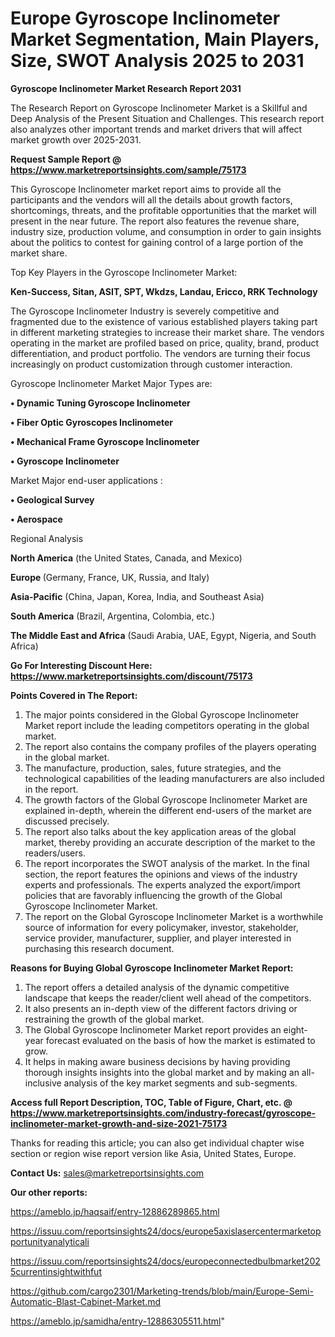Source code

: # Europe Gyroscope Inclinometer Market Segmentation, Main Players, Size, SWOT Analysis 2025 to 2031

<strong>Gyroscope Inclinometer Market Research Report 2031</strong>

The Research Report on Gyroscope Inclinometer Market is a Skillful and Deep Analysis of the Present Situation and Challenges. This research report also analyzes other important trends and market drivers that will affect market growth over 2025-2031.

<strong>Request Sample Report @ <a href=https://www.marketreportsinsights.com/sample/75173>https://www.marketreportsinsights.com/sample/75173</a></strong>

This Gyroscope Inclinometer market report aims to provide all the participants and the vendors will all the details about growth factors, shortcomings, threats, and the profitable opportunities that the market will present in the near future. The report also features the revenue share, industry size, production volume, and consumption in order to gain insights about the politics to contest for gaining control of a large portion of the market share.

Top Key Players in the Gyroscope Inclinometer Market:

<strong>Ken-Success, Sitan, ASIT, SPT, Wkdzs, Landau, Ericco, RRK Technology</strong>

The Gyroscope Inclinometer Industry is severely competitive and fragmented due to the existence of various established players taking part in different marketing strategies to increase their market share. The vendors operating in the market are profiled based on price, quality, brand, product differentiation, and product portfolio. The vendors are turning their focus increasingly on product customization through customer interaction.

Gyroscope Inclinometer Market Major Types are:

<strong>• Dynamic Tuning Gyroscope Inclinometer

• Fiber Optic Gyroscopes Inclinometer

• Mechanical Frame Gyroscope Inclinometer

• Gyroscope Inclinometer</strong>

Market Major end-user applications :

<strong>• Geological Survey

• Aerospace</strong>

Regional Analysis

</u><strong><b>North America</b></strong> (the United States, Canada, and Mexico)

<strong><b>Europe </b></strong>(Germany, France, UK, Russia, and Italy)

<strong><b>Asia-Pacific</b></strong> (China, Japan, Korea, India, and Southeast Asia)

<strong><b>South America</b></strong> (Brazil, Argentina, Colombia, etc.)

<strong><b>The Middle East and Africa</b></strong> (Saudi Arabia, UAE, Egypt, Nigeria, and South Africa)

<strong>Go For Interesting Discount Here: <a href=https://www.marketreportsinsights.com/discount/75173>https://www.marketreportsinsights.com/discount/75173</a></strong>

<strong>Points Covered in The Report:</strong>
<ol>
  <li>The major points considered in the Global Gyroscope Inclinometer Market report include the leading competitors operating in the global market.</li>
  <li>The report also contains the company profiles of the players operating in the global market.</li>
  <li>The manufacture, production, sales, future strategies, and the technological capabilities of the leading manufacturers are also included in the report.</li>
  <li>The growth factors of the Global Gyroscope Inclinometer Market are explained in-depth, wherein the different end-users of the market are discussed precisely.</li>
  <li>The report also talks about the key application areas of the global market, thereby providing an accurate description of the market to the readers/users.</li>
  <li>The report incorporates the SWOT analysis of the market. In the final section, the report features the opinions and views of the industry experts and professionals. The experts analyzed the export/import policies that are favorably influencing the growth of the Global Gyroscope Inclinometer Market.</li>
  <li>The report on the Global Gyroscope Inclinometer Market is a worthwhile source of information for every policymaker, investor, stakeholder, service provider, manufacturer, supplier, and player interested in purchasing this research document.</li>
</ol>
<strong>Reasons for Buying Global Gyroscope Inclinometer Market Report:</strong>

<ol>
  <li>The report offers a detailed analysis of the dynamic competitive landscape that keeps the reader/client well ahead of the competitors.</li>
  <li>It also presents an in-depth view of the different factors driving or restraining the growth of the global market.</li>
  <li>The Global Gyroscope Inclinometer Market report provides an eight-year forecast evaluated on the basis of how the market is estimated to grow.</li>
  <li>It helps in making aware business decisions by having providing thorough insights insights into the global market and by making an all-inclusive analysis of the key market segments and sub-segments.</li>
</ol>
<strong>Access full Report Description, TOC, Table of Figure, Chart, etc. @ <a href=https://www.marketreportsinsights.com/industry-forecast/gyroscope-inclinometer-market-growth-and-size-2021-75173>https://www.marketreportsinsights.com/industry-forecast/gyroscope-inclinometer-market-growth-and-size-2021-75173</a></strong>


Thanks for reading this article; you can also get individual chapter wise section or region wise report version like Asia, United States, Europe.

<strong>Contact Us:</strong>
sales@marketreportsinsights.com

<strong>Our other reports:</strong>

<a href=https://ameblo.jp/haqsaif/entry-12886289865.html>https://ameblo.jp/haqsaif/entry-12886289865.html</a>

<a href=https://issuu.com/reportsinsights24/docs/europe5axislasercentermarketopportunityanalyticali>https://issuu.com/reportsinsights24/docs/europe5axislasercentermarketopportunityanalyticali</a>

<a href=https://issuu.com/reportsinsights24/docs/europeconnectedbulbmarket2025currentinsightwithfut>https://issuu.com/reportsinsights24/docs/europeconnectedbulbmarket2025currentinsightwithfut</a>

<a href=https://github.com/cargo2301/Marketing-trends/blob/main/Europe-Semi-Automatic-Blast-Cabinet-Market.md>https://github.com/cargo2301/Marketing-trends/blob/main/Europe-Semi-Automatic-Blast-Cabinet-Market.md</a>

<a href=https://ameblo.jp/samidha/entry-12886305511.html>https://ameblo.jp/samidha/entry-12886305511.html</a>"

##############################

__Problem details__
Looking at the records, how many lines include "providing"? Respond with the number only.

__Solution to the exercise__
2